Work instruction ::
Below are records; the lines starting at the one with "[江苏常州某投资公司1000" and ending at the one with "### **Recruitment**" must be reproduced exactly, both included. Pictures must not appear.

Exercise data below:

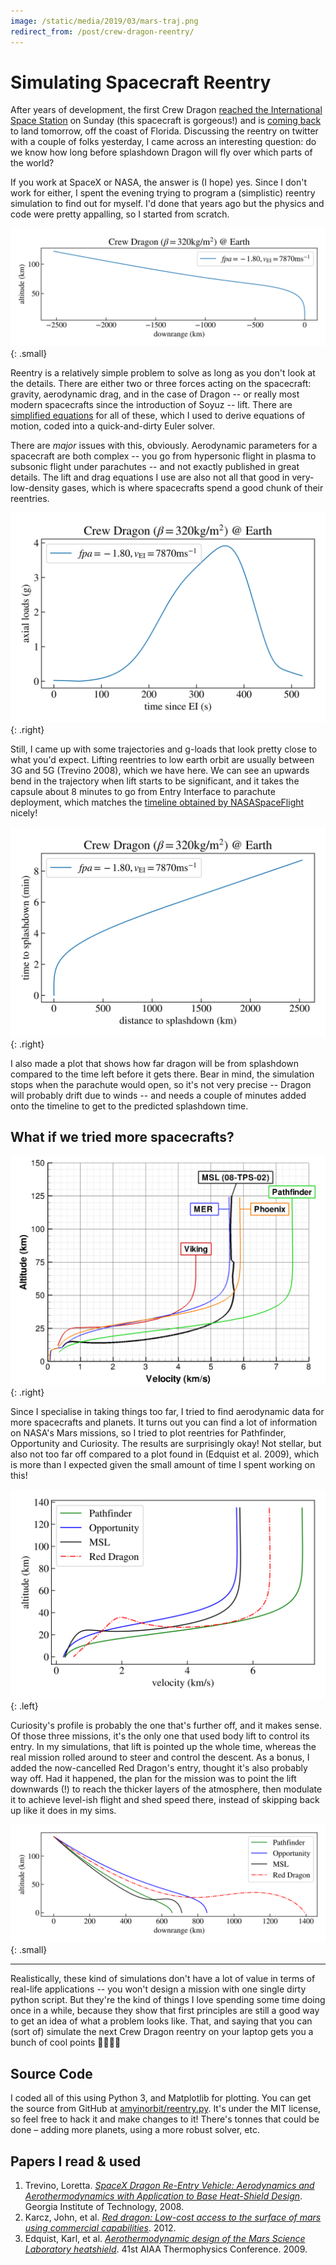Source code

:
```yaml
---
image: /static/media/2019/03/mars-traj.png
redirect_from: /post/crew-dragon-reentry/
---
```

Simulating Spacecraft Reentry
=============================

After years of development, the first Crew Dragon [reached the International Space Station][verge-dragon-docking] on Sunday (this spacecraft is gorgeous!) and is [coming back][verge-dragon-entry] to land tomorrow, off the coast of Florida. Discussing the reentry on twitter with a couple of folks yesterday, I came across an interesting question: do we know how long before splashdown Dragon will fly over which parts of the world?

If you work at SpaceX or NASA, the answer is (I hope) yes. Since I don't work for either, I spent the evening trying to program a (simplistic) reentry simulation to find out for myself. I'd done that years ago but the physics and code were pretty appalling, so I started from scratch.

![Crew Dragon Reentry Trajectory][i-dragon-traj]{: .small}

<!--more-->

Reentry is a relatively simple problem to solve as long as you don't look at the details. There are either two or three forces acting on the spacecraft: gravity, aerodynamic drag, and in the case of Dragon -- or really most modern spacecrafts since the introduction of Soyuz -- lift. There are [simplified equations][atmo-drag] for all of these, which I used to derive equations of motion, coded into a quick-and-dirty Euler solver.

There are _major_ issues with this, obviously. Aerodynamic parameters for a spacecraft are both complex -- you go from hypersonic flight in plasma to subsonic flight under parachutes -- and not exactly published in great details. The lift and drag equations I use are also not all that good in very-low-density gases, which is where spacecrafts spend a good chunk of their reentries.

![Crew Dragon g-load vs time][i-dragon-load]{: .right}

Still, I came up with some trajectories and g-loads that look pretty close to what you'd expect. Lifting reentries to low earth orbit are usually between 3G and 5G (Trevino 2008), which we have here. We can see an upwards bend in the trajectory when lift starts to be significant, and it takes the capsule about 8 minutes to go from Entry Interface to parachute deployment, which matches the [timeline obtained by NASASpaceFlight][nsf-timeline] nicely!

![Crew Dragon distance-to-go plot][i-dragon-dtg]{: .right}

I also made a plot that shows how far dragon will be from splashdown compared to the time left before it gets there. Bear in mind, the simulation stops when the parachute would open, so it's not very precise -- Dragon will probably drift due to winds -- and needs a couple of minutes added onto the timeline to get to the predicted splashdown time.

[i-dragon-traj]: /static/media/2019/03/dragon-traj.svg
[i-dragon-load]: /static/media/2019/03/dragon-load_time.svg
[i-dragon-dtg]: /static/media/2019/03/dragon-dtg.svg

[verge-dragon-docking]: https://www.theverge.com/2019/3/3/18244501/spacex-crew-dragon-automatic-docking-international-space-station-nasa
[verge-dragon-entry]: https://www.theverge.com/2019/3/7/18254549/spacex-crew-dragon-iss-nasa-landing-parachutes-splashdown
[atmo-drag]: https://en.wikipedia.org/wiki/Drag_equation
[nsf-timeline]: https://forum.nasaspaceflight.com/index.php?topic=47552.msg1918994#msg1918994

## What if we tried more spacecrafts?

![Mars Entries over time][i-mars-entries]{: .right}

Since I specialise in taking things too far, I tried to find aerodynamic data for more spacecrafts and planets. It turns out you can find a lot of information on NASA's Mars missions, so I tried to plot reentries for Pathfinder, Opportunity and Curiosity. The results are surprisingly okay! Not stellar, but also not too far off compared to a plot found in (Edquist et al. 2009), which is more than I expected given the small amount of time I spent working on this!

![Mars spacecrafts' velocity/altitude profiles][i-mars-vel]{: .left}

Curiosity's profile is probably the one that's further off, and it makes sense. Of those three missions, it's the only one that used body lift to control its entry. In my simulations, that lift is pointed up the whole time, whereas the real mission rolled around to steer and control the descent. As a bonus, I added the now-cancelled Red Dragon's entry, thought it's also probably way off. Had it happened, the plan for the mission was to point the lift downwards (!) to reach the thicker layers of the atmosphere, then modulate it to achieve level-ish flight and shed speed there, instead of skipping back up like it does in my sims.

![Mars spacecrafts' Entry trajectories][i-mars-traj]{: .small}

[i-mars-vel]: /static/media/2019/03/mars-vel.svg
[i-mars-traj]: /static/media/2019/03/mars-traj.svg
[i-mars-entries]: /static/media/2019/03/mars-entries.png

***

Realistically, these kind of simulations don't have a lot of value in terms of real-life applications -- you won't design a mission with one single dirty python script. But they're the kind of things I love spending some time doing once in a while, because they show that first principles are still a good way to get an idea of what a problem looks like. That, and saying that you can (sort of) simulate the next Crew Dragon reentry on your laptop gets you a bunch of cool points 🚶🏻‍♀️🚀

## Source Code

I coded all of this using Python 3, and Matplotlib for plotting. You can get the source from GitHub at [amyinorbit/reentry.py][source]. It's under the MIT license, so feel free to hack it and make changes to it! There's tonnes that could be done – adding more planets, using a more robust solver, etc.

[source]: https://github.com/amyinorbit/reentry.py

## Papers I read & used

1. Trevino, Loretta. [_SpaceX Dragon Re-Entry Vehicle: Aerodynamics and Aerothermodynamics with Application to Base Heat-Shield Design_][ref-1]. Georgia Institute of Technology, 2008.
2. Karcz, John, et al. [_Red dragon: Low-cost access to the surface of mars using commercial capabilities_][ref-2]. 2012.
3. Edquist, Karl, et al. [_Aerothermodynamic design of the Mars Science Laboratory heatshield_][ref-3]. 41st AIAA Thermophysics Conference. 2009.

[ref-1]: https://smartech.gatech.edu/bitstream/handle/1853/26437/107-277-1-PB.pdf?sequence=1&isAllowed=y
[ref-2]: https://ntrs.nasa.gov/search.jsp?R=20120013431
[ref-3]: https://ntrs.nasa.gov/archive/nasa/casi.ntrs.nasa.gov/20090024230.pdf
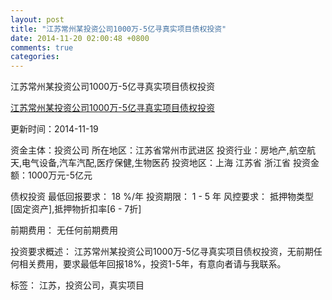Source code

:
 ```yaml
---
layout: post
title: "江苏常州某投资公司1000万-5亿寻真实项目债权投资"
date: 2014-11-20 02:00:48 +0800
comments: true
categories: 
---
```

江苏常州某投资公司1000万-5亿寻真实项目债权投资

[江苏常州某投资公司1000万-5亿寻真实项目债权投资](http://zijin.trjcn.com/detail_239312.html)

更新时间：2014-11-19

资金主体：投资公司
所在地区：江苏省常州市武进区
投资行业：房地产,航空航天,电气设备,汽车汽配,医疗保健,生物医药
投资地区：上海 江苏省 浙江省
投资金额：1000万元-5亿元

债权投资
最低回报要求：
                            18 %/年
                                                                                投资期限：
                            1 - 5 年
                                                                                                                                        风控要求：
                            抵押物类型[固定资产],抵押物折扣率[6 - 7折]

前期费用：
无任何前期费用

投资要求概述：
江苏常州某投资公司1000万-5亿寻真实项目债权投资，无前期任何相关费用，要求最低年回报18%，投资1-5年，有意向者请与我联系。

标签：
江苏，投资公司，真实项目

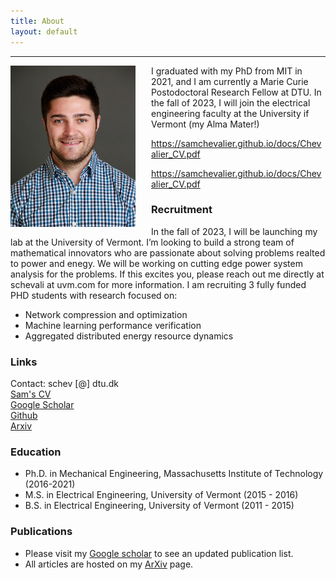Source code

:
 ```yaml
---
title: About
layout: default
---
```

---

<img src="/photos/headshot_IEEE.jpg" width="200" align="left" style="margin: 0px 25px 0px 0px">

I graduated with my PhD from MIT in 2021, and I am currently a Marie Curie Postodoctoral Research Fellow at DTU. In the fall of 2023, I will join the electrical engineering faculty at the University if Vermont (my Alma Mater!)

https://samchevalier.github.io/docs/Chevalier_CV.pdf

https://samchevalier.github.io/docs/Chevalier_CV.pdf

### **Recruitment**
In the fall of 2023, I will be launching my lab at the University of Vermont. I’m looking to build a strong team of mathematical innovators who are passionate about solving problems realted to power and enegy. We will be working on cutting edge power system analysis for the problems. If this excites you, please reach out me directly at schevali at uvm.com for more information. I am recruiting 3 fully funded PHD students with research focused on:

- Network compression and optimization
- Machine learning performance verification 
- Aggregated distributed energy resource dynamics 


### **Links**
Contact: schev [@] dtu.dk <br/>
[Sam's CV](https://samchevalier.github.io/docs/Chevalier_CV.pdf)<br/>
[Google Scholar](https://scholar.google.com/citations?user=DIPw37cAAAAJ)<br/>
[Github](https://github.com/samchevalier)<br/>
[Arxiv](http://arxiv.org/a/chevalier_s_1)<br/>

### **Education**
- Ph.D. in Mechanical Engineering, Massachusetts Institute of Technology (2016-2021)
- M.S. in Electrical Engineering, University of Vermont (2015 - 2016)
- B.S. in Electrical Engineering, University of Vermont (2011 - 2015)

### **Publications**
- Please visit my [Google scholar](https://scholar.google.com/citations?user=DIPw37cAAAAJ) to see an updated publication list. 
- All articles are hosted on my [ArXiv](http://arxiv.org/a/chevalier_s_1) page.



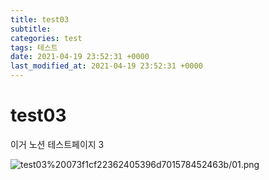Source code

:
 ```yaml
---
title: test03
subtitle: 
categories: test
tags: 테스트
date: 2021-04-19 23:52:31 +0000
last_modified_at: 2021-04-19 23:52:31 +0000
---
```

# test03

이거 노션 테스트페이지 3

![test03%20073f1cf22362405396d701578452463b/01.png](test03%20073f1cf22362405396d701578452463b/01.png)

End of Exercise data.

Reply ::
[江苏常州某投资公司1000万-5亿寻真实项目债权投资](http://zijin.trjcn.com/detail_239312.html)

更新时间：2014-11-19

资金主体：投资公司
所在地区：江苏省常州市武进区
投资行业：房地产,航空航天,电气设备,汽车汽配,医疗保健,生物医药
投资地区：上海 江苏省 浙江省
投资金额：1000万元-5亿元

债权投资
最低回报要求：
                            18 %/年
                                                                                投资期限：
                            1 - 5 年
                                                                                                                                        风控要求：
                            抵押物类型[固定资产],抵押物折扣率[6 - 7折]

前期费用：
无任何前期费用

投资要求概述：
江苏常州某投资公司1000万-5亿寻真实项目债权投资，无前期任何相关费用，要求最低年回报18%，投资1-5年，有意向者请与我联系。

标签：
江苏，投资公司，真实项目

Source code

:
 ```yaml
---
title: About
layout: default
---
```

---

<img src="/photos/headshot_IEEE.jpg" width="200" align="left" style="margin: 0px 25px 0px 0px">

I graduated with my PhD from MIT in 2021, and I am currently a Marie Curie Postodoctoral Research Fellow at DTU. In the fall of 2023, I will join the electrical engineering faculty at the University if Vermont (my Alma Mater!)

https://samchevalier.github.io/docs/Chevalier_CV.pdf

https://samchevalier.github.io/docs/Chevalier_CV.pdf

### **Recruitment**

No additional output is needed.